Ringleader of Marching Band Hazing Sentenced to 77 Months in Prision

Tim Burke, Manley Burke, tburke@manleyburke.com


Robert Champion, the Drum Major for the Florida A&M University Marching 100 Band, died on November 19, 2011 after “Crossing Bus C.”  That exercise, evidently practice in place for many years, involved punching and hitting a band member as they came down the bus aisle from the front to the back of the bus.  Reports indicate that Champion had been hit more than 100 times.

Just shy of three years after his death, on October 31, 2014, a Florida jury convicted Dante Martin, the alleged ring leader of the hazing ritual that ended in Champion’s death, of manslaughter. While the conviction carried with it up to 22 years in prison, Martin was sentenced earlier this month to 77 months in prison. Nine other band members who had less involvement in organizing or directing the events that led to Champion’s death have plead guilty and received sentences of probation and community service; another is serving a year in jail.  Three others await trial.

Following the jury verdict, the Orlando Sentinel quoted State Attorney Jeff Ashton, who prosecuted the case as saying:

“Tradition didn’t kill Robert Champion.  Tradition isn’t to blame for Robert Champion’s death.  You don’t get to break the law because those who came before you did it.  That may work when you are ten, but it doesn’t work when you’re an adult – an adult who has the ability to say ‘no … I won’t be a part of this barbarous ritual any more’.”
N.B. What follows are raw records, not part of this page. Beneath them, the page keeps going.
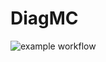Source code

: # DiagMC
![example workflow](https://github.com/Enry99/DiagMC/actions/workflows/cmake-multi-platform.yml/badge.svg)
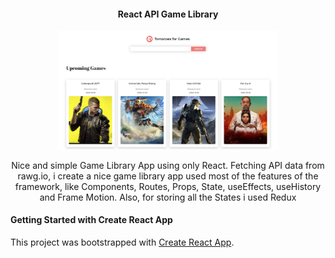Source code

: <h4 align="center">React API Game Library</h4>

<p align="center"><img  width="70%" src="https://github.com/marco-faltoni/tomatoes-games/blob/main/screen.jpg"></p>

<p align="center">Nice and simple Game Library App using only React. Fetching API data from rawg.io, i create a nice game library app used most of the features of the framework, like Components, Routes, Props, State, useEffects, useHistory and Frame Motion. 
Also, for storing all the States i used Redux</p>



<h4>Getting Started with Create React App</h4>

This project was bootstrapped with [Create React App](https://github.com/facebook/create-react-app).
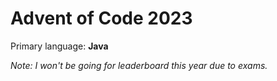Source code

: # Advent of Code 2023

Primary language: **Java**

*Note: I won't be going for leaderboard this year due to exams.*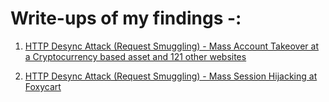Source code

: # Write-ups of my findings -:

1) [HTTP Desync Attack (Request Smuggling) - Mass Account Takeover at a Cryptocurrency based asset and 121 other websites](https://github.com/AnkitCuriosity/Write-Ups/blob/main/HTTP%20Desync%20Attack%20(Request%20Smuggling).md)

2) [HTTP Desync Attack (Request Smuggling) - Mass Session Hijacking at Foxycart](https://bugcrowd.com/disclosures/7b175e9d-8ff0-47e3-bd33-a8b1e51aa499/http-desync-attack-request-smuggling-mass-session-hijacking)
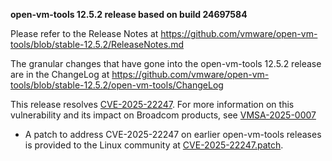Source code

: **open-vm-tools 12.5.2 release based on build 24697584**

Please refer to the Release Notes at https://github.com/vmware/open-vm-tools/blob/stable-12.5.2/ReleaseNotes.md

The granular changes that have gone into the open-vm-tools 12.5.2 release are in the ChangeLog at https://github.com/vmware/open-vm-tools/blob/stable-12.5.2/open-vm-tools/ChangeLog

This release resolves [CVE-2025-22247](https://www.cve.org/CVERecord?id=CVE-2025-22247).  For more information on this vulnerability and its impact on Broadcom products, see [VMSA-2025-0007](https://support.broadcom.com/web/ecx/support-content-notification/-/external/content/SecurityAdvisories/0/25683)

 - A patch to address CVE-2025-22247 on earlier open-vm-tools releases is provided to the Linux community at [CVE-2025-22247.patch](https://github.com/vmware/open-vm-tools/tree/CVE-2025-22247.patch).


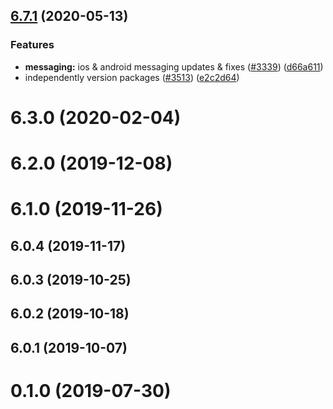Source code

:## [6.7.1](https://github.com/invertase/react-native-firebase/tree/master/packages/app-types/compare/@react-native-firebase/app-types@6.7.1...@react-native-firebase/app-types@6.7.1) (2020-05-13)


### Features

* **messaging:** ios & android messaging updates & fixes ([#3339](https://github.com/invertase/react-native-firebase/tree/master/packages/app-types/issues/3339)) ([d66a611](https://github.com/invertase/react-native-firebase/tree/master/packages/app-types/commit/d66a6118f82005087f53b86571990fc071402153))
* independently version packages ([#3513](https://github.com/invertase/react-native-firebase/tree/master/packages/app-types/issues/3513)) ([e2c2d64](https://github.com/invertase/react-native-firebase/tree/master/packages/app-types/commit/e2c2d64d2266cbdd14d4dcfefa64a08263f0af85))



# 6.3.0 (2020-02-04)



# 6.2.0 (2019-12-08)



# 6.1.0 (2019-11-26)



## 6.0.4 (2019-11-17)



## 6.0.3 (2019-10-25)



## 6.0.2 (2019-10-18)



## 6.0.1 (2019-10-07)



# 0.1.0 (2019-07-30)



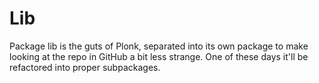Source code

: Lib
===
Package lib is the guts of Plonk, separated into its own package to make
looking at the repo in GitHub a bit less strange.  One of these days it'll
be refactored into proper subpackages.
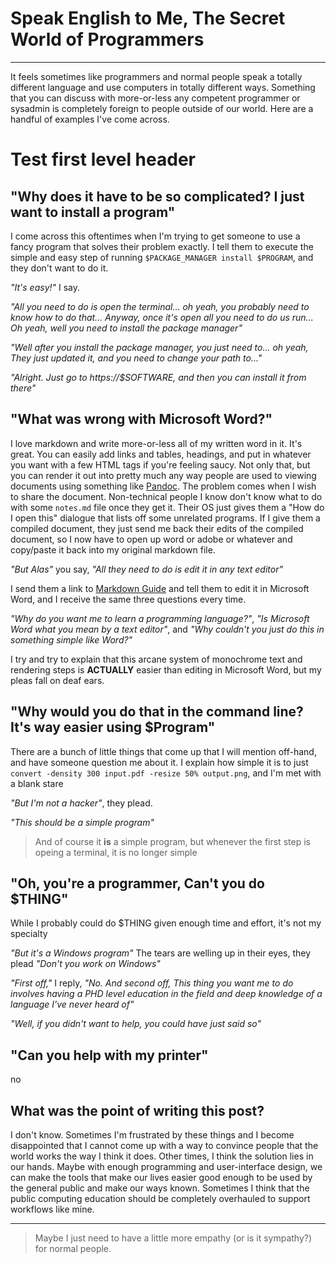 # Speak English to Me, The Secret World of Programmers
___
It feels sometimes like programmers and normal people speak a totally different language and use computers in totally different ways. Something that you can discuss with more-or-less any competent programmer or sysadmin is completely foreign to people outside of our world.
Here are a handful of examples I've come across.
# Test first level header
## "Why does it have to be so complicated? I just want to install a program"
I come across this oftentimes when I'm trying to get someone to use a fancy program that solves their problem exactly.
I tell them to execute the simple and easy step of running `$PACKAGE_MANAGER install $PROGRAM`, and they don't want to do it.

*"It's easy!"* I say.

*"All you need to do is open the terminal... oh yeah, you probably need to know how to do that... Anyway, once it's open all you need to do us run... Oh yeah, well you need to install the package manager"*

*"Well after you install the package manager, you just need to... oh yeah, They just updated it, and you need to change your path to..."*

*"Alright. Just go to https://$SOFTWARE, and then you can install it from there"*

## "What was wrong with Microsoft Word?"
I love markdown and write more-or-less all of my written word in it.
It's great.
You can easily add links and tables, headings, and put in whatever you want with a few HTML tags if you're feeling saucy.
Not only that, but you can render it out into pretty much any way people are used to viewing documents using something like [Pandoc](https://pandoc.org).
The problem comes when I wish to share the document.
Non-technical people I know don't know what to do with some `notes.md` file once they get it.
Their OS just gives them a "How do I open this" dialogue that lists off some unrelated programs. 
If I give them a compiled document, they just send me back their edits of the compiled document, so I now have to open up word or adobe or whatever and copy/paste it back into my original markdown file.

*"But Alas"* you say, *"All they need to do is edit it in any text editor"*

I send them a link to [Markdown Guide](https://markdownguide.org) and tell them to edit it in Microsoft Word, and I receive the same three questions every time.

*"Why do you want me to learn a programming language?"*, *"Is Microsoft Word what you mean by a text editor"*, and *"Why couldn't you just do this in something simple like Word?"*

I try and try to explain that this arcane system of monochrome text and rendering steps is **ACTUALLY** easier than editing in Microsoft Word, but my pleas fall on deaf ears.

## "Why would you do that in the command line? It's way easier using $Program"
There are a bunch of little things that come up that I will mention off-hand, and have someone question me about it.
I explain how simple it is to just `convert -density 300 input.pdf -resize 50% output.png`, and I'm met with a blank stare

*"But I'm not a hacker"*, they plead.

*"This should be a simple program"*

> And of course it **is** a simple program, but whenever the first step is opeing a terminal, it is no longer simple

## "Oh, you're a programmer, Can't you do $THING"
While I probably could do $THING given enough time and effort, it's not my specialty

*"But it's a Windows program"* The tears are welling up in their eyes, they plead *"Don't you work on Windows"*

*"First off,"* I reply, *"No. And second off, This thing you want me to do involves having a PHD level education in the field and deep knowledge of a language I've never heard of"*

*"Well, if you didn't want to help, you could have just said so"*

## "Can you help with my printer"
no

## What was the point of writing this post?
I don't know.
Sometimes I'm frustrated by these things and I become disappointed that I cannot come up with a way to convince people that the world works the way I think it does.
Other times, I think the solution lies in our hands.
Maybe with enough programming and user-interface design, we can make the tools that make our lives easier good enough to be used by the general public and make our ways known.
Sometimes I think that the public computing education should be completely overhauled to support workflows like mine.
___
> Maybe I just need to have a little more empathy (or is it sympathy?) for normal people.
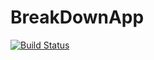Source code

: # BreakDownApp

[![Build Status](https://travis-ci.com/NDBman/BreakDownApp.svg?token=3VyBgEJxz8ccfxtihX3P&branch=master)](https://travis-ci.com/NDBman/BreakDownApp)
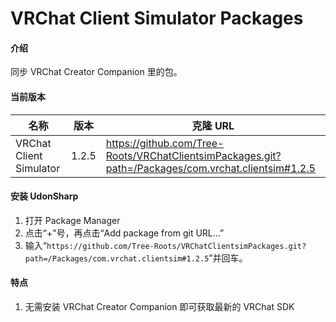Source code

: # VRChat Client Simulator Packages

#### 介绍

同步 VRChat Creator Companion 里的包。

#### 当前版本

| 名称      | 版本  | 克隆 URL                                                                                            |
| --------- | ----- | --------------------------------------------------------------------------------------------------- |
| VRChat Client Simulator | 1.2.5 | https://github.com/Tree-Roots/VRChatClientsimPackages.git?path=/Packages/com.vrchat.clientsim#1.2.5 |

#### 安装 UdonSharp

1. 打开 Package Manager
2. 点击“+”号，再点击“Add package from git URL...”
3. 输入“`https://github.com/Tree-Roots/VRChatClientsimPackages.git?path=/Packages/com.vrchat.clientsim#1.2.5`”并回车。

#### 特点

1. 无需安装 VRChat Creator Companion 即可获取最新的 VRChat SDK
It may be easy for some to write off Champion’s death and “Crossing Bus C” as uniquely vicious conduct, but it was no more intended to result in Champion’s death than have been many other incidents of hazing.  But whether the deaths or injury are brought about as a result of vicious physical beating or alcohol poisoning makes little difference.  The victim is still dead.  Champion’s father, who along with his wife, Champion’s mother, attended the jury verdict, said afterwards, according to the Sentinel:  “We hope people will get the message that hazing is cruel … and it needs to stop now.”

That message needs to resonate loudly.  While Greek groups are not the only groups in which hazing is written off as a “tradition,” it has no place in organizations devoted to brotherhood and sisterhood.  At one time, society may have been more forgiving and written off hazing-related deaths or injuries as unintended tragedies; no more.  In at least forty states, it is a crime.  And when it results in serious injury or death, the perpetrators are being prosecuted; some will go to jail, perhaps, like Dante Martin, for a long time.  The lives of both the victims and the perpetrators will forever be altered.  There is no reason for that if Mr. Champion’s message is heeded.  Hazing needs to stop now.